Getting geroprotective drugs to market for specific disease applications is the first step in eventually making them available for healthier aging.
The silver tsunami is coming.
By 2050, the number of people in the world over the age 60 will double, making up a fifth of the world’s population. Two-thirds of them will live in low-income and middle-income countries but health systems and economies worldwide will feel the strain.
Older people tend to have a disproportionate amount of health problems. A study in 2014 found people over 60 account for almost a quarter of the global disease burden, even though they only made up 12 percent of the world’s population.
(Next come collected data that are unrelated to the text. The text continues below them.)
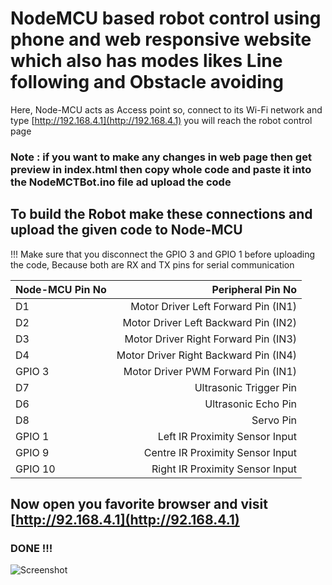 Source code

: # NodeMCU based robot control using phone and web responsive website which also has modes likes Line following and Obstacle avoiding
Here, Node-MCU acts as Access point
so, connect to its Wi-Fi network and type [http://192.168.4.1](http://192.168.4.1) you will reach the robot control page
### Note : if you want to make any changes in web page then get preview in index.html then copy whole code and paste it into the NodeMCTBot.ino file ad upload the code

## To build the Robot make these connections and upload the given code to Node-MCU
!!! Make sure that you disconnect the GPIO 3 and GPIO 1 before uploading the code, Because both are RX and TX pins for serial communication

| Node-MCU Pin No | Peripheral Pin No |
| :---            |              ---: |
| D1 | Motor Driver Left Forward Pin (IN1) |
| D2 | Motor Driver Left Backward Pin (IN2) |
| D3 | Motor Driver Right Forward Pin (IN3) |
| D4 | Motor Driver Right Backward Pin (IN4) |
| GPIO 3 | Motor Driver PWM Forward Pin (IN1) |
| D7 | Ultrasonic Trigger Pin |
| D6 | Ultrasonic Echo Pin |
| D8 | Servo Pin |
| GPIO 1 | Left IR Proximity Sensor Input |
| GPIO 9 | Centre IR Proximity Sensor Input |
| GPIO 10 | Right IR Proximity Sensor Input |

## Now open you favorite browser and visit [http://92.168.4.1](http://92.168.4.1)
### DONE !!!

![Screenshot](ScreenShots/Phone_Browser_View.png)
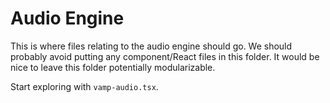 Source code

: # Audio Engine

This is where files relating to the audio engine should go. We should probably
avoid putting any component/React files in this folder. It would be nice to
leave this folder potentially modularizable.

Start exploring with `vamp-audio.tsx`. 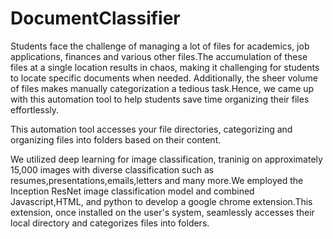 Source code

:# DocumentClassifier

Students face the challenge of managing a lot of files for academics, job applications, finances and various other files.The accumulation of these files at a single location results in chaos, making it challenging for students to locate specific documents when needed. Additionally, the sheer volume of files makes manually categorization a tedious task.Hence, we came up with this automation tool to help students save time organizing their files effortlessly.

This automation tool accesses your file directories, categorizing and organizing files into folders based on their content.

We utilized deep learning for image classification, traninig on approximately 15,000 images with diverse classification such as resumes,presentations,emails,letters and many more.We employed the Inception ResNet image classification model and combined Javascript,HTML, and python to develop a google chrome extension.This extension, once installed on the user's system, seamlessly accesses their local directory and categorizes files into folders.
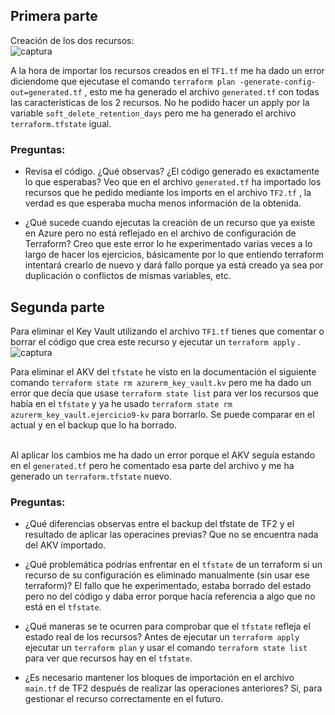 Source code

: ## Primera parte

Creación de los dos recursos:<br>
<img src="" alt="captura"/>

A la hora de importar los recursos creados en el `TF1.tf` me ha dado un error diciendome que ejecutase el comando `terraform plan -generate-config-out=generated.tf` , esto me ha generado el archivo `generated.tf` con todas las características de los 2 recursos. No he podido hacer un apply por la variable `soft_delete_retention_days` pero me ha generado el archivo `terraform.tfstate` igual.

 ### Preguntas:
  - Revisa el código. ¿Qué observas? ¿El código generado es exactamente lo que esperabas?
    Veo que en el archivo `generated.tf` ha importado los recursos que he pedido mediante los imports en el archivo `TF2.tf` , la verdad es que esperaba mucha menos información de la obtenida.

  - ¿Qué sucede cuando ejecutas la creación de un recurso que ya existe en Azure pero no está reflejado en el archivo de configuración de Terraform?
    Creo que este error lo he experimentado varias veces a lo largo de hacer los ejercicios, básicamente por lo que entiendo terraform intentará crearlo de nuevo y dará fallo porque ya está creado ya sea por duplicación o conflictos de mismas variables, etc.

## Segunda parte

Para eliminar el Key Vault utilizando el archivo `TF1.tf` tienes que comentar o borrar el código que crea este recurso y ejecutar un `terraform apply` .<br>
<img src="" alt="captura"/>

Para eliminar el AKV del `tfstate` he visto en la documentación el siguiente comando `terraform state rm azurerm_key_vault.kv` pero me ha dado un error que decía que usase `terraform state list` para ver los recursos que había en el `tfstate` y ya he usado `terraform state rm azurerm_key_vault.ejercicio9-kv` para borrarlo. Se puede comparar en el actual y en el backup que lo ha borrado. <br> <br>

Al aplicar los cambios me ha dado un error porque el AKV seguía estando en el `generated.tf` pero he comentado esa parte del archivo y me ha generado un `terraform.tfstate` nuevo.

### Preguntas:
  - ¿Qué diferencias observas entre el backup del tfstate de TF2 y el resultado de aplicar las operacines previas?
    Que no se encuentra nada del AKV importado.

  - ¿Qué problemática podrías enfrentar en el `tfstate` de un terraform si un recurso de su configuración es eliminado manualmente (sin usar ese terraform)?
    El fallo que he experimentado, estaba borrado del estado pero no del código y daba error porque hacía referencia a algo que no está en el `tfstate`.

  - ¿Qué maneras se te ocurren para comprobar que el `tfstate` refleja el estado real de los recursos?
    Antes de ejecutar un `terraform apply` ejecutar un `terraform plan` y usar el comando `terraform state list` para ver que recursos hay en el `tfstate`.

  - ¿Es necesario mantener los bloques de importación en el archivo `main.tf` de TF2 después de realizar las operaciones anteriores?
    Sí, para gestionar el recurso correctamente en el futuro.  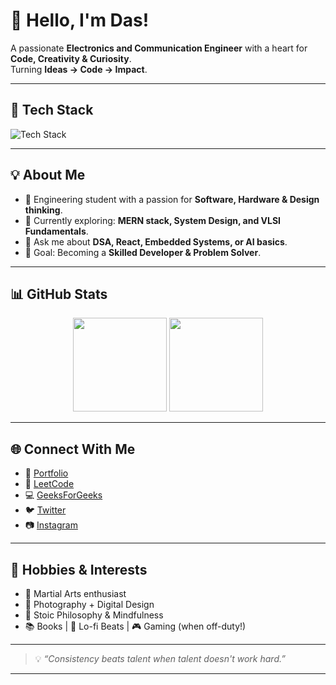 # 👋 Hello, I'm Das!

A passionate **Electronics and Communication Engineer** with a heart for **Code, Creativity & Curiosity**.  
Turning **Ideas → Code → Impact**.  

---

## 🚀 Tech Stack

<img src="https://skillicons.dev/icons?i=cpp,java,python,react,tailwind,git,github,linux,vscode,html,css,js" alt="Tech Stack" />

---

## 💡 About Me
- 🧠 Engineering student with a passion for **Software, Hardware & Design thinking**.
- 🔭 Currently exploring: **MERN stack, System Design, and VLSI Fundamentals**.
- 💬 Ask me about **DSA, React, Embedded Systems, or AI basics**.
- 🎯 Goal: Becoming a **Skilled Developer & Problem Solver**.

---

## 📊 GitHub Stats
<div align="center">
  <img src="https://github-readme-stats.vercel.app/api?username=YourGitHubUsername&show_icons=true&theme=radical" height="150"/>
  <img src="https://github-readme-stats.vercel.app/api/top-langs/?username=YourGitHubUsername&layout=compact&theme=radical" height="150"/>
</div>

---

## 🌐 Connect With Me
- 💼 [Portfolio](https://your-portfolio-link.com)
- 🏹 [LeetCode](https://leetcode.com/YourLeetCodeUsername/)
- 💻 [GeeksForGeeks](https://auth.geeksforgeeks.org/user/YourGFGUsername/)
- 🐦 [Twitter](https://twitter.com/YourTwitterHandle)  
- 📷 [Instagram](https://instagram.com/YourInstaHandle)  

---

## 🎯 Hobbies & Interests
- 🥋 Martial Arts enthusiast
- 📸 Photography + Digital Design
- 🧘 Stoic Philosophy & Mindfulness
- 📚 Books | 🎵 Lo-fi Beats | 🎮 Gaming (when off-duty!)

---

> 💡 *“Consistency beats talent when talent doesn't work hard.”*

---

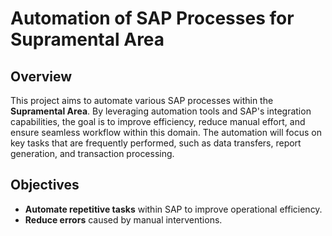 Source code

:  # Automation of SAP Processes for Supramental Area

## Overview

This project aims to automate various SAP processes within the **Supramental Area**. By leveraging automation tools and SAP's integration capabilities, the goal is to improve efficiency, reduce manual effort, and ensure seamless workflow within this domain. The automation will focus on key tasks that are frequently performed, such as data transfers, report generation, and transaction processing.

## Objectives

- **Automate repetitive tasks** within SAP to improve operational efficiency.
- **Reduce errors** caused by manual interventions.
We will see a flood of new cancer tumors, cases of heart disease and stroke, frailty, metabolic syndromes and diabetes, and countless other age-related diseases. The number of people suffering dementia alone is expected to triple, all fueled by our greater longevity and shifting demographics, which the United Nations refers to as the “defining global trend of our time.”
Dealing with this coming storm will depend on addressing all manner of issues. To name just a few: health disparities, gaps in preventive care, the need to detect diseases sooner, social stigma attached to mental illness, our inability to treat dementia, financial toxicity, and health misinformation.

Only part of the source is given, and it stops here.